My girls don't either, and they do just fine.
Most of our vets are men and they don't have any problems with them.


----------



## ~Jessie~ (Oct 30, 2005)

Mine have a daddy, but I'll have to sneak in some pics


----------



## LocasMom (Sep 11, 2005)

*chihih daddy*

I will have to sneak pics too.


----------



## kealohalinaka (Sep 22, 2005)

i would, but I think he'll kill me....


----------



## Zabet (Aug 1, 2004)

I'm working on getting Callisto a dad LOL. I'm flying to see an old friend of mine in a week. First time we have both been single, and he has already met Callie, she loves him!


----------



## sullysmum (Mar 6, 2004)

My hubby and the girls


----------



## Guest (Dec 2, 2005)

:wave:


----------



## Vala (Jul 8, 2004)

This picture is GREAT! They have the perfect pose!


----------



## <3 Sarah <3 (Nov 1, 2005)

jodiebradbury said:


> mine dont have a daddy, single parent fammily here


same here!!!! our family is better off without men.. :lol:


----------



## TiffsLilChi (Mar 31, 2005)

sullysmum said:


> My hubby and the girls


SoooOOo! cute! Great picture.

I'm going to take a picture tomorrow when I have a camera!


----------



## Sandra1961 (Oct 14, 2005)

jodiebradbury said:


> mine dont have a daddy, single parent fammily here


Same here 8)


----------



## stefania (Apr 16, 2005)

<3 Sarah <3 said:


> Niether does Max
> 
> but... he hates men anyways :lol:




:lol: :lol:


----------



## ChihuaMomma202 (Sep 30, 2005)

This is Fiona and her daddy John on Jan 1 2005 at 12:01 am lol


----------



## Alisha (Mar 11, 2005)

Bella & her Daddy


----------



## Nona (Mar 27, 2005)

Lexi and her daddy from July this year.


----------



## Prosephone (Oct 2, 2005)

chiscrochetcrazy said:


> Bella & her Daddy


I love this pic!!! It is great, tats showing while cuddling with a little dog. I will have to get some pics up with Mike and the "kids".


----------



## sullysmum (Mar 6, 2004)

quote: 
--------------------------------------------------------------------------------
Originally posted by jodiebradbury
mine dont have a daddy, single parent fammily here 
--------------------------------------------------------------------------------


Same here 
_________________




I was married for 13 years then was a single parent for 7 years, now married to my soul mate for nearly 10 years, its great second time around


----------



## AEROMarley1983 (Sep 12, 2005)

I liked the pics that were posted (and can't wait to see more).  To everyone else, I'm sorry if I provoked any negative feelings or hurt.  I didn't mean to!!!


----------



## Ms_P (Apr 25, 2004)

AEROMarley1983 said:


> To everyone else, I'm sorry if I provoked any negative feelings or hurt.  I didn't mean to!!!

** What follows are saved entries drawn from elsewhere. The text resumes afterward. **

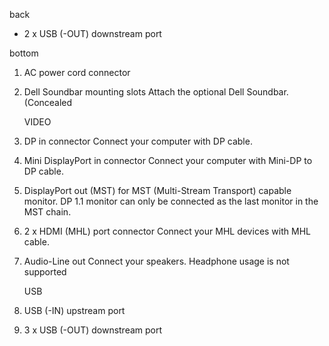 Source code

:
back
- 2 x USB (-OUT) downstream port

bottom
1. AC power cord connector 
   
2. Dell Soundbar mounting slots Attach the optional Dell Soundbar. (Concealed 
   
   VIDEO
3. DP in connector Connect your computer with DP cable. 
4. Mini DisplayPort in connector Connect your computer with Mini-DP to DP cable. 
5. DisplayPort out (MST)  for MST (Multi-Stream Transport) capable monitor. DP 1.1 monitor can only be connected as the last monitor in the MST chain. 
6. 2 x HDMI (MHL) port connector Connect your MHL devices with MHL cable. 
   
7. Audio-Line out Connect your speakers. Headphone usage is not supported 
   
   USB
8. USB (-IN) upstream port
9. 3 x USB (-OUT) downstream port  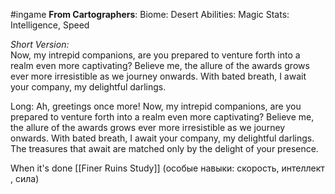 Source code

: #ingame 
**From Cartographers**:
Biome: Desert
Abilities: Magic
Stats: Intelligence, Speed

*Short Version:*   
Now, my intrepid companions, are you prepared to venture forth into a realm even more captivating? Believe me, the allure of the awards grows ever more irresistible as we journey onwards. With bated breath, I await your company, my delightful darlings.

Long:
Ah, greetings once more! Now, my intrepid companions, are you prepared to venture forth into a realm even more captivating? Believe me, the allure of the awards grows ever more irresistible as we journey onwards. With bated breath, I await your company, my delightful darlings. The treasures that await are matched only by the delight of your presence.

When it's done
	[[Finer Ruins Study]] (особые навыки: скорость, интеллект , сила)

None here! Very happily single  

To all of you who can put up with their shananagins, more power to you!


----------



## WonkaBar (Aug 4, 2005)

Here is one of Wonka with her Daddy :3


__
Sensitive content, not recommended for those under 18
Show Content










She was about 2 months old in that picture <3


----------



## Little G (Oct 16, 2005)

wow Wonka is TINY!
thats such a cute picture.
I'll try and post one of my dad and Goliath, since Goliaths daddy lives in Toronto, his Grandpa will just have to do.
heres hoping my father cooperates!


----------



## Kristi (Oct 19, 2005)

Well here's one of Rosie with her Daddy on the day we brought her home:














And here is one with both girls sleeping on Daddy's lap:


----------



## Kristin (Nov 12, 2004)

I don't think I have any Boss with daddy, but I have a TON of Lina with him :roll:. He'll never admit it but Lina is just as much HIS princess, as she is mine lol.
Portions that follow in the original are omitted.